Disabled employees and carers of disabled people may be more likely to benefit from flexibility at work and, along with a range of other groups of employees, less likely to be able to meet with performance related criteria based on presenteeism and long hour’s cultures. Therefore it is important to consider how your pay system can avoid de-incentivising flexibility and rewarding more fully those employees who don’t require it.
Where the terms and conditions of employment include an element of performance related pay, you should make sure they don’t discriminate against disabled employees. If an employee is denied the opportunity to receive performance related pay on the ground of disability, this is likely to be direct discrimination.

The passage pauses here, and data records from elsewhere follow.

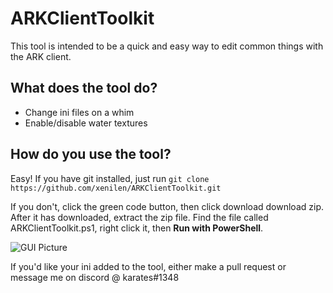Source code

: # ARKClientToolkit
This tool is intended to be a quick and easy way to edit common things with the ARK client.

## What does the tool do?
- Change ini files on a whim
- Enable/disable water textures

## How do you use the tool?
Easy!  If you have git installed, just run `git clone https://github.com/xenilen/ARKClientToolkit.git`

If you don't, click the green code button, then click download download zip.  After it has downloaded, extract the zip file. Find the file called ARKClientToolkit.ps1, right click it, then **Run with PowerShell**.

![GUI Picture](https://i.imgur.com/mtGjYFA.png)


If you'd like your ini added to the tool, either make a pull request or message me on discord @ karates#1348
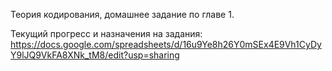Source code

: Теория кодирования, домашнее задание по главе 1.

Текущий прогресс и назначения на задания:
https://docs.google.com/spreadsheets/d/16u9Ye8h26Y0mSEx4E9Vh1CyDyY9lJQ9VkFA8XNk_tM8/edit?usp=sharing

Even if this less favourable treatment is not directly discriminatory, it will amount to disability related discrimination unless the employer can show that it’s justified. It shouldn’t be assumed that all disabled employees will not be able to meet targets, but if an employee has a disability that lowers his or her rate of output, you should explore whether it’s possible to make reasonable adjustments to overcome this before you reduce the employee’s earnings under performance related pay schemes.

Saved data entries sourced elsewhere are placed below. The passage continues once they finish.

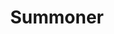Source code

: ---
layout: quest-table
expansion: Job Quests
title: Summoner
permalink: /quests/jobs/summoner
quests:

quests:
  - name: Way of the Arcanist
    level: 1
    rowId: 65988
    questId: ClsAcn011_00452
    genre: Arcanist Quests
    icon: '71140'
    issuer:
      location: Limsa Lominsa Lower Decks
      coords: (4.5, 11.2)
      name: Murie
    steps:
      - location: Limsa Lominsa Lower Decks
        coords: (4.7, 11.4)
        name: Speak with Thubyrgeim.
    partQuestNo: 1
  - name: My First Grimoire
    level: 1
    rowId: 65990
    questId: ClsAcn021_00454
    genre: Arcanist Quests
    icon: '71140'
    issuer:
      location: Limsa Lominsa Lower Decks
      coords: (4.7, 11.4)
      name: Thubyrgeim
    steps:
      - location: Lower La Noscea
        coords: (22.6, 23.5)
        name: Slay wharf rats as an arcanist.
      - location: Lower La Noscea
        coords: (26.1, 22.4)
        name: Slay aureliae as an arcanist.
      - location: Lower La Noscea
        coords: (26.1, 22.4)
        name: Slay little ladybugs as an arcanist.
      - location: Limsa Lominsa Lower Decks
        coords: (4.7, 11.4)
        name: Report to Thubyrgeim at the Arcanists' Guild.
    partQuestNo: 2
  - name: What's in the Box
    level: 5
    rowId: 65991
    questId: ClsAcn050_00455
    genre: Arcanist Quests
    icon: '71140'
    issuer:
      location: Limsa Lominsa Lower Decks
      coords: (4.7, 11.4)
      name: Thubyrgeim
    steps:
      - location: Lower La Noscea
        coords: (29.0, 19.5)
        name: Slay wild dodos.
      - location: Lower La Noscea
        coords: (29.0, 19.5)
        name: Slay tiny mandragoras.
      - location: Limsa Lominsa Lower Decks
        coords: (4.7, 11.4)
        name: Report to Thubyrgeim at the Arcanists' Guild.
      - location: Middle La Noscea
        coords: (21.4, 25.4)
        name: Inspect the crates found south of the Zephyr Gate.
      - location: Middle La Noscea
        coords: (21.4, 25.4)
        name: Collect the crates.
      - location: Limsa Lominsa Lower Decks
        coords: (4.7, 11.4)
        name: Report to Thubyrgeim at the Arcanists' Guild.
    partQuestNo: 3
  - name: Tactical Planning
    level: 10
    rowId: 65993
    questId: ClsAcn101_00457
    genre: Arcanist Quests
    icon: '71140'
    issuer:
      location: Limsa Lominsa Lower Decks
      coords: (4.7, 11.4)
      name: Thubyrgeim
    steps:
      - location: Western La Noscea
        coords: (36.0, 30.1)
        name: Slay roselings.
      - location: Western La Noscea
        coords: (35.1, 29.1)
        name: Slay wild jackals.
      - location: Limsa Lominsa Lower Decks
        coords: (4.7, 11.4)
        name: Report to Thubyrgeim at the Arcanists' Guild.
      - location: Limsa Lominsa Lower Decks
        coords: (4.2, 11.4)
        name: Speak with K'lyhia.
      - location: Middle La Noscea
        coords: (19.3, 16.4)
        name: Speak with K'lyhia in middle La Noscea.
      - location: Middle La Noscea
        coords: (19.5, 16.2)
        name: Speak with K'lyhia.
      - location: Limsa Lominsa Lower Decks
        coords: (4.7, 11.4)
        name: Report to Thubyrgeim at the Arcanists' Guild.
    soloDuty:
      levelSync: 14
      timeLimit: 30
    partQuestNo: 4


  - name: Topaz Teachings
    level: 15
    rowId: 66639
    questId: ClsAcn149_01103
    genre: Arcanist Quests
    icon: '71140'
    issuer:
      location: Limsa Lominsa Lower Decks
      coords: (4.7, 11.4)
      name: Thubyrgeim
    steps:
      - location: Limsa Lominsa Lower Decks
        coords: (4.2, 11.4)
        name: Speak with K'lyhia.
      - location: Limsa Lominsa Lower Decks
        coords: (4.7, 11.4)
        name: Speak with Thubyrgeim.
    unlocks:
      - id: '25803'
        name: Summon Topaz
        icon: '517'
        type: action
    partQuestNo: 5
  - name: Over the Rails
    level: 15
    rowId: 65994
    questId: ClsAcn150_00458
    genre: Arcanist Quests
    icon: '71140'
    issuer:
      location: Limsa Lominsa Lower Decks
      coords: (4.7, 11.4)
      name: Thubyrgeim
    steps:
      - location: Western La Noscea
        coords: (27.8, 25.7)
        name: Speak with K'lyhia outside Aleport.
      - location: Western La Noscea
        coords: (25.5, 27.6)
        name: Speak with the landing boat steersman.
      - location: Western La Noscea
        coords: (25.5, 27.6)
        name: Speak with the landing boat steersman.
      - location: Western La Noscea
        coords: (24.9, 27.1)
        name: Wait by the landing boat.
      - location: Limsa Lominsa Lower Decks
        coords: (4.7, 11.4)
        name: Report to Thubyrgeim at the Arcanists' Guild.
    soloDuty:
      levelSync: 19
      timeLimit: 30
    partQuestNo: 6
  - name: Pincer Maneuver
    level: 20
    rowId: 65995
    questId: ClsAcn200_00459
    genre: Arcanist Quests
    icon: '71140'
    issuer:
      location: Limsa Lominsa Lower Decks
      coords: (4.7, 11.4)
      name: Thubyrgeim
    steps:
      - location: Limsa Lominsa Lower Decks
        coords: (7.5, 12.3)
        name: Inquire about K'lyhia on Hawkers' Alley.
      - location: Limsa Lominsa Upper Decks
        coords: (11.1, 6.4)
        name: Speak with Ginnade at the Coral Tower.
      - location: Limsa Lominsa Lower Decks
        coords: (4.7, 11.4)
        name: Speak with Thubyrgeim at the Arcanists' Guild.
      - location: Western La Noscea
        coords: (25.0, 26.7)
        name: Search for K'lyhia in Aleport.
      - location: Lower La Noscea
        coords: (23.5, 28.0)
        name: Speak with Thubyrgeim at Oschon's Embrace.
      - location: Lower La Noscea
        coords: (23.6, 28.5)
        name: Wait for the Qiqirn to arrive.
      - location: Limsa Lominsa Lower Decks
        coords: (4.7, 11.4)
        name: Speak with Thubyrgeim at the Arcanists' Guild.
    soloDuty:
      levelSync: 24
      timeLimit: 30
    partQuestNo: 7
  - name: Grimoire Fandango
    level: 25
    rowId: 65996
    questId: ClsAcn250_00460
    genre: Arcanist Quests
    icon: '71140'
    issuer:
      location: Limsa Lominsa Lower Decks
      coords: (4.7, 11.4)
      name: Thubyrgeim
    steps:
      - location: Upper La Noscea
        coords: (15.2, 24.0)
        name: Speak with a local at Memeroon's Trading Post.
      - location: Upper La Noscea
        coords: (12.4, 22.9)
        name: Speak with the scholar at Thalaos.
      - location: Upper La Noscea
        coords: (12.2, 22.7)
        name: Find the hidden slips of parchment.
      - location: Upper La Noscea
        coords: (12.4, 22.9)
        name: Deliver the slips of parchment to Tanga Tonga.
      - location: Upper La Noscea
        coords: (9.4, 20.4)
        name: /dance before the old wooden box at Fool Falls.
      - location: Upper La Noscea
        coords: (9.4, 20.4)
        name: Open the old wooden box.
      - location: Upper La Noscea
        coords: (9.4, 20.4)
        name: Open the old wooden box.
      - location: Upper La Noscea
        coords: (14.7, 24.3)
        name: /dance for Memeroon at Memeroon's Trading Post.
      - location: Limsa Lominsa Upper Decks
        coords: (7.4, 14.7)
        name: /dance for K'lyhia in the Anchor Yard of Limsa Lominsa.
      - location: Limsa Lominsa Upper Decks
        coords: (7.4, 14.7)
        name: Hand over the new grimoire to K'lyhia.
      - location: Limsa Lominsa Lower Decks
        coords: (4.7, 11.4)
        name: Report to Thubyrgeim at the Arcanists' Guild.
    partQuestNo: 8
  - name: Sinking Doesmaga
    level: 30
    rowId: 65997
    questId: ClsAcn300_00461
    genre: Arcanist Quests
    icon: '71140'
    issuer:
      location: Limsa Lominsa Lower Decks
      coords: (4.7, 11.4)
      name: Thubyrgeim
    steps:
      - location: Eastern La Noscea
        coords: (32.5, 25.9)
        name: Deliver the list to Rhylzirn in Costa del Sol.
      - location: Eastern La Noscea
        coords: (33.2, 29.0)
        name: Deliver the fresh herring to Opylona.
      - location: Eastern La Noscea
        coords: (33.8, 30.6)
        name: Deliver the homemade eel pie to Gegeruju.
      - location: Eastern La Noscea
        coords: (32.7, 31.5)
        name: Deliver the heavy purse to Ealdgyth.
      - location: Eastern La Noscea
        coords: (30.3, 28.9)
        name: Deliver the well-worn pareo to Drogo.
      - location: Eastern La Noscea
        coords: (31.9, 30.6)
        name: Deliver the bottle of vintage wine to the sailors.
      - location: Eastern La Noscea
        coords: (35.2, 29.7)
        name: Speak with Hirskskrat.
      - location: Limsa Lominsa Lower Decks
        coords: (4.7, 11.4)
        name: Report to Thubyrgeim at the Arcanists' Guild.
      - location: Limsa Lominsa Lower Decks
        coords: (4.7, 11.4)
        name: Hand over the leather satchel to Thubyrgeim.
    soloDuty:
      levelSync: 34
      timeLimit: 30
    unlocks:
      - id: '172'
        name: Ruin II
        icon: '502'
        type: action
    partQuestNo: 9



  - name: Austerities of Flame
    level: 30
    rowId: 66627
    questId: JobSmn300_01091
    genre: Summoner Quests
    icon: '71140'
    issuer:
      location: Limsa Lominsa Lower Decks
      coords: (4.7, 11.4)
      name: Thubyrgeim
    steps:
      - location: Old Gridania
        coords: (10.9, 6.3)
        name: Speak with Y'mhitra at Apkallu Falls.
      - location: Southern Thanalan
        coords: (14.5, 36.3)
        name: Speak with Y'mhitra west of Byregot's Strike.
      - location: Southern Thanalan
        coords: (14.5, 36.3)
        name: Speak with Y'mhitra.
      - location: Old Gridania
        coords: (10.9, 6.3)
        name: Return to Y'mhitra at Apkallu Falls.
    soloDuty:
      levelSync: 34
      timeLimit: 30
    unlocks:
      - id: '25805'
        name: Summon Ifrit
        icon: '2680'
        type: action
    partQuestNo: 10
  - name: Austerities of Earth
    level: 35
    rowId: 66628
    questId: JobSmn350_01092
    genre: Summoner Quests
    icon: '71140'
    issuer:
      location: Old Gridania
      coords: (10.9, 6.3)
      name: Y'mhitra
    steps:
      - location: North Shroud
        coords: (16.1, 30.4)
        name: Speak with Y'mhitra to the southwest of Alder Springs.
      - location: North Shroud
        coords: (16.1, 30.4)
        name: Speak with Y'mhitra.
      - location: Old Gridania
        coords: (10.9, 6.3)
        name: Speak with Y'mhitra at Apkallu Falls.
    soloDuty:
      levelSync: 39
      timeLimit: 30
    unlocks:
      - id: '25806'
        name: Summon Titan
        icon: '2755'
        type: action
    partQuestNo: 11
  - name: Shadowing the Summoner
    level: 40
    rowId: 66629
    questId: JobSmn400_01093
    genre: Summoner Quests
    icon: '71140'
    issuer:
      location: Old Gridania
      coords: (10.9, 6.3)
      name: Y'mhitra
    steps:
      - location: Southern Thanalan
        coords: (19.3, 14.0)
        name: Speak with the former Immortal Flame in Little Ala Mhigo.
      - location: Old Gridania
        coords: (10.9, 6.3)
        name: Return to Y'mhitra at Apkallu Falls.
    unlocks:
      - id: '3578'
        name: Painflare
        icon: '2681'
        type: action
    partQuestNo: 12
  - name: Allagan Attire
    level: 45
    rowId: 66630
    questId: JobSmn450_01094
    genre: Summoner Quests
    icon: '71140'
    issuer:
      location: Old Gridania
      coords: (10.9, 6.3)
      name: Y'mhitra
    steps:
      - location: Mor Dhona
        coords: (30.4, 12.1)
        name: Speak with Rammbroes at Saint Coinach's Find in Mor Dhona.
      - location: Mor Dhona
        coords: (31.5, 14.6)
        name: Speak with the muddled researcher and defeat the mirrorknight.
      - location: Mor Dhona
        coords: (31.5, 14.6)
        name: Speak with the muddled researcher.
      - location: Mor Dhona
        coords: (31.4, 12.0)
        name: Speak with the unmanned researcher and defeat the mirrorknight.
      - location: Mor Dhona
        coords: (31.4, 12.0)
        name: Speak with the unmanned researcher.
      - location: Mor Dhona
        coords: (28.9, 11.7)
        name: Speak with the seemingly unmoved researcher and defeat the mirrorknight.
      - location: Mor Dhona
        coords: (28.9, 11.7)
        name: Speak with the seemingly unmoved researcher.
      - location: Mor Dhona
        coords: (30.4, 12.1)
        name: Report to Rammbroes.
      - location: Old Gridania
        coords: (10.9, 6.3)
        name: Return to Y'mhitra at Apkallu Falls.
    partQuestNo: 13
  - name: Austerities of Wind
    level: 45
    rowId: 66631
    questId: JobSmn451_01095
    genre: Summoner Quests
    icon: '71140'
    issuer:
      location: Old Gridania
      coords: (10.9, 6.3)
      name: Y'mhitra
    steps:
      - location: Outer La Noscea
        coords: (13.9, 15.6)
        name: Speak with Y'mhitra in the Floating City of Nym.
      - location: Outer La Noscea
        coords: (13.9, 15.6)
        name: Speak with Y'mhitra.
      - location: Old Gridania
        coords: (10.9, 6.3)
        name: Speak with Y'mhitra at Apkallu Falls.
    soloDuty:
      levelSync: 49
      timeLimit: 30
    unlocks:
      - id: '25807'
        name: Summon Garuda
        icon: '2756'
        type: action
    partQuestNo: 14
  - name: Primal Burdens
    level: 50
    rowId: 66632
    questId: JobSmn500_01096
    genre: Summoner Quests
    icon: '71140'
    issuer:
      location: Old Gridania
      coords: (10.9, 6.3)
      name: Y'mhitra
    steps:
      - location: Mor Dhona
        coords: (31.3, 11.7)
        name: Speak with the surviving researcher at Saint Coinach's Find.
      - location: Mor Dhona
        coords: (31.3, 11.8)
        name: Speak with Y'mhitra.
      - location: Mor Dhona
        coords: (31.0, 5.3)
        name: Confront Tristan.
      - location: Mor Dhona
        coords: (31.0, 4.6)
        name: Speak with Y'mhitra.
      - location: Old Gridania
        coords: (10.9, 6.3)
        name: Speak with Y'mhitra at Apkallu Falls.
    soloDuty:
      levelSync: 50
      timeLimit: 30
    unlocks:
      - id: 599
        name: Soul Summoner I
        type: achievement
    partQuestNo: 15
  - name: A Fitting Tomestone
    level: 50
    rowId: 67636
    questId: JobSmn501_02100
    genre: Summoner Quests
    icon: '71140'
    issuer:
      location: Old Gridania
      coords: (10.9, 6.3)
      name: Y'mhitra
    steps:
      - location: Mor Dhona
        coords: (30.4, 12.1)
        name: Speak with Rammbroes at Saint Coinach's Find.
      - location: Mor Dhona
        coords: (31.1, 4.7)
        name: Speak with Y'mhitra.
      - location: Old Gridania
        coords: (10.9, 6.3)
        name: Speak with Y'mhitra at Apkallu Falls.
    partQuestNo: 16
  - name: A Matter of Fact
    level: 52
    rowId: 67637
    questId: JobSmn520_02101
    genre: Summoner Quests
    icon: '71140'
    issuer:
      location: Old Gridania
      coords: (10.9, 6.3)
      name: Y'mhitra
    steps:
      - location: Eastern Thanalan
        coords: (13.1, 23.7)
        name: Speak with Dancing Wolf at Camp Drybone.
      - location: Eastern Thanalan
        coords: (14.0, 23.5)
        name: Question the merchants of Camp Drybone.
      - location: Eastern Thanalan
        coords: (13.1, 23.7)
        name: Report to Dancing Wolf.
      - location: Eastern Thanalan
        coords: (17.6, 22.0)
        name: Search for the assaulted importer.
      - location: Ul'dah - Steps of Nald
        coords: (8.7, 9.3)
        name: Speak with Dancing Wolf at the Hall of Flames.
    unlocks:
      - id: '16510'
        name: Energy Siphon
        icon: '2697'
        type: action
    partQuestNo: 17
  - name: A Miner Negotiation
    level: 54
    rowId: 67638
    questId: JobSmn540_02102
    genre: Summoner Quests
    icon: '71140'
    issuer:
      location: Ul'dah - Steps of Nald
      coords: (8.7, 9.3)
      name: Dancing Wolf
    steps:
      - location: Central Thanalan
        coords: (22.4, 13.1)
        name: Speak with the assaulted miner at the Nanawa Mines.
      - location: Central Thanalan
        coords: (21.1, 12.6)
        name: Investigate spriggan scratchings and obtain chunks of fire silver.
      - location: Central Thanalan
        coords: (22.4, 13.1)
        name: Deliver the chunks of fire silver to the assaulted miner.
      - location: Ul'dah - Steps of Nald
        coords: (8.7, 9.3)
        name: Speak with Dancing Wolf at the Hall of Flames.
    unlocks:
      - id: '3579'
        name: Ruin III
        icon: '2682'
        type: action
    partQuestNo: 18
  - name: Mad, Bad, and Ebon-clad
    level: 56
    rowId: 67639
    questId: JobSmn560_02103
    genre: Summoner Quests
    icon: '71140'
    issuer:
      location: Ul'dah - Steps of Nald
      coords: (8.7, 9.3)
      name: Dancing Wolf
    steps:
      - location: Northern Thanalan
        coords: (22.4, 30.8)
        name: Speak with Dancing Wolf at Camp Bluefog.
      - location: Northern Thanalan
        coords: (21.3, 27.3)
        name: Lie in wait at the designated location.
      - location: Northern Thanalan
        coords: (21.7, 27.0)
        name: Defeat the ebon-clad summoner and Ifrit-Egi.
      - location: Northern Thanalan
        coords: (21.7, 27.1)
        name: Aid the courier decoy.
      - location: Ul'dah - Steps of Nald
        coords: (8.7, 9.3)
        name: Speak with Dancing Wolf at the Hall of Flames.
    partQuestNo: 19
  - name: I Could Have Tranced All Night
    level: 58
    rowId: 67640
    questId: JobSmn580_02104
    genre: Summoner Quests
    icon: '71140'
    issuer:
      location: Ul'dah - Steps of Nald
      coords: (8.7, 9.3)
      name: Dancing Wolf
    steps:
      - location: Old Gridania
        coords: (10.9, 6.3)
        name: Speak with Y'mhitra in Gridania.
      - location: Ul'dah - Steps of Nald
        coords: (8.7, 9.3)
        name: Speak with Dancing Wolf at the Hall of Flames.
      - location: Ul'dah - Steps of Nald
        coords: (10.8, 11.2)
        name: Speak with the elite flyer at the airship landing.
      - location: Ul'dah - Steps of Nald
        coords: (8.7, 9.3)
        name: Speak with Dancing Wolf at the Hall of Flames.
    soloDuty:
      levelSync: 60
      timeLimit: 30
    unlocks:
      - id: '3581'
        name: Dreadwyrm Trance
        icon: '2684'
        type: action
    partQuestNo: 20
  - name: A Flare for the Dramatic
    level: 60
    rowId: 67641
    questId: JobSmn600_02105
    genre: Summoner Quests
    icon: '71140'
    issuer:
      location: Ul'dah - Steps of Nald
      coords: (8.7, 9.3)
      name: Dancing Wolf
    steps:
      - location: The Dravanian Hinterlands
        coords: (28.1, 37.7)
        name: Speak with Y'mhitra at the Great Gubal Library.
      - location: The Dravanian Hinterlands
        coords: (27.7, 37.1)
        name: Speak with Dancing Wolf.
      - location: The Dravanian Hinterlands
        coords: (27.8, 37.1)
        name: Speak with Y'mhitra.
    soloDuty:
      levelSync: 60
      timeLimit: 30
    unlocks:
      - id: '25822'
        name: Astral Flow
        icon: '2759'
        type: action
      - id: 1148
        name: Soul Summoner II
        type: achievement
    partQuestNo: 21
  - name: A Book with Bite
    level: 60
    rowId: 68161
    questId: JobSmn601_02625
    genre: Summoner Quests
    icon: '71140'
    issuer:
      location: Old Gridania
      coords: (10.9, 6.3)
      name: Y'mhitra
    steps:
      - location: Mor Dhona
        coords: (30.4, 12.1)
        name: Speak with Rammbroes at Saint Coinach's Find.
      - location: Mor Dhona
        coords: (21.6, 8.3)
        name: Speak with Y'mhitra at Revenant's Toll.
      - location: Mor Dhona
        coords: (29.2, 7.2)
        name: Speak with Principia in north Silvertear and complete the first challenge.
      - location: Mor Dhona
        coords: (29.1, 7.2)
        name: Speak with Y'mhitra in north Silvertear.
      - location: Old Gridania
        coords: (10.9, 6.3)
        name: Speak with Y'mhitra in Gridania.
    partQuestNo: 22
  - name: Performing for Prin
    level: 63
    rowId: 68162
    questId: JobSmn630_02626
    genre: Summoner Quests
    icon: '71140'
    issuer:
      location: Old Gridania
      coords: (10.9, 6.3)
      name: Y'mhitra
    steps:
      - location: Northern Thanalan
        coords: (22.4, 30.0)
        name: Speak with Dancing Wolf at Camp Bluefog.
      - location: Northern Thanalan
        coords: (23.1, 25.9)
        name: Speak with Crispin, and defeat the egi.
      - location: Northern Thanalan
        coords: (23.2, 25.9)
        name: Speak with Jajasamu, and defeat the egi.
      - location: Northern Thanalan
        coords: (23.2, 25.9)
        name: Speak with Jajasamu, and defeat the egi.
      - location: Northern Thanalan
        coords: (22.9, 26.0)
        name: Speak with Dancing Wolf.
      - location: Old Gridania
        coords: (10.9, 6.3)
        name: Speak with Y'mhitra in Gridania.
    partQuestNo: 23
  - name: An Egi-stential Crisis
    level: 65
    rowId: 68163
    questId: JobSmn650_02627
    genre: Summoner Quests
    icon: '71140'
    issuer:
      location: Old Gridania
      coords: (10.9, 6.3)
      name: Y'mhitra
    steps:
      - location: Ul'dah - Steps of Nald
        coords: (10.8, 11.2)
        name: Join Y'mhitra at the airship landing in Ul'dah.
      - location: Ul'dah - Steps of Nald
        coords: (10.8, 11.2)
        name: Speak with the Elite Flyer.
      - location: Ul'dah - Steps of Nald
        coords: (10.8, 11.2)
        name: Speak with the Elite Flyer.
      - location: Ul'dah - Steps of Nald
        coords: (10.8, 11.2)
        name: Speak with Dancing Wolf.
      - location: Old Gridania
        coords: (10.9, 6.3)
        name: Speak with Y'mhitra in Gridania.
    soloDuty:
      levelSync: 67
      timeLimit: 30
    partQuestNo: 24
  - name: Off the Record
    level: 68
    rowId: 68164
    questId: JobSmn680_02628
    genre: Summoner Quests
    icon: '71140'
    issuer:
      location: Old Gridania
      coords: (10.9, 6.3)
      name: Y'mhitra
    steps:
      - location: Mor Dhona
        coords: (30.4, 12.1)
        name: Speak with Rammbroes at Saint Coinach's Find.
      - location: Mor Dhona
        coords: (22.0, 4.9)
        name: Deliver Rammbroes's letter to Rowena in Revenant's Toll.
      - location: Mor Dhona
        coords: (21.6, 8.3)
        name: Speak with Y'mhitra in Revenant's Toll.
      - location: Mor Dhona
        coords: (29.7, 12.7)
        name: Speak with Y'mhitra at Saint Coinach's Find.
      - location: Old Gridania
        coords: (10.9, 6.3)
        name: Speak with Y'mhitra in Gridania.
    partQuestNo: 25
  - name: An Art for the Living
    level: 70
    rowId: 68165
    questId: JobSmn700_02629
    genre: Summoner Quests
    icon: '71140'
    issuer:
      location: Old Gridania
      coords: (10.9, 6.3)
      name: Y'mhitra
    steps:
      - location: Azys Lla
        coords: (10.0, 11.2)
        name: Rendezvous with Y'mhitra at Helix.
      - location: Azys Lla
        coords: (22.6, 22.6)
        name: Search for a research facility terminal.
      - location: Azys Lla
        coords: (22.9, 22.5)
        name: Operate the research facility terminal.
      - location: Azys Lla
        coords: (23.0, 22.5)
        name: Speak with Dancing Wolf.
      - location: Azys Lla
        coords: (23.0, 22.5)
        name: Speak with Y'mhitra.
      - location: Old Gridania
        coords: (10.9, 6.3)
        name: Speak with Y'mhitra in Gridania.
    soloDuty:
      levelSync: 70
      timeLimit: 30
    unlocks:
      - id: '7427'
        name: Summon Bahamut
        icon: '2691'
        type: action
      - id: 1804
        name: Soul Summoner III
        type: achievement
    partQuestNo: 26
  - name: To Be Second Best
    level: 80
    rowId: 69569
    questId: XxbKbc008_04033
    genre: Summoner Quests
    icon: '71020'
    issuer:
      location: Old Gridania
      coords: (10.9, 6.3)
      name: Y'mhitra
    steps:
      - location: New Gridania
        coords: (12.1, 13.4)
        name: Speak with Jajasamu at the Carline Canopy.
      - location: Rhalgr's Reach
        coords: (12.4, 12.9)
        name: Wait at the designated location in Rhalgr's Reach.
      - location: The Lochs
        coords: (37.4, 34.2)
        name: Speak with the prison guard.
      - location: New Gridania
        coords: (12.1, 13.4)
        name: Speak with Jajasamu at the Carline Canopy.
      - location: Old Gridania
        coords: (10.9, 6.3)
        name: Speak with Y'mhitra at Apkallu Falls.
    partQuestNo: 27


---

A disabled man with arthritis works in telephone sales and is paid commission on the value of his sales. Because of a worsening of his impairment he is advised to switch to new computer equipment. This equipment slows his work down for a period of time while he gets used to it and consequently the value of his sales falls. It is likely to be a reasonable adjustment for his employer to continue to pay him his previous level of commission for the period in which he adjusts to the new equipment.
The duty to make reasonable adjustments also applies to the manner in which employers make occupational pensions available to disabled employees.
A person with multiple sclerosis completes the first six months of her employment. After this period the employer usually writes to employees inviting them to join the pension scheme. But the employer is worried that the disabled employee may draw early on the pension scheme and so does not invite her to join. This is likely to be unlawful.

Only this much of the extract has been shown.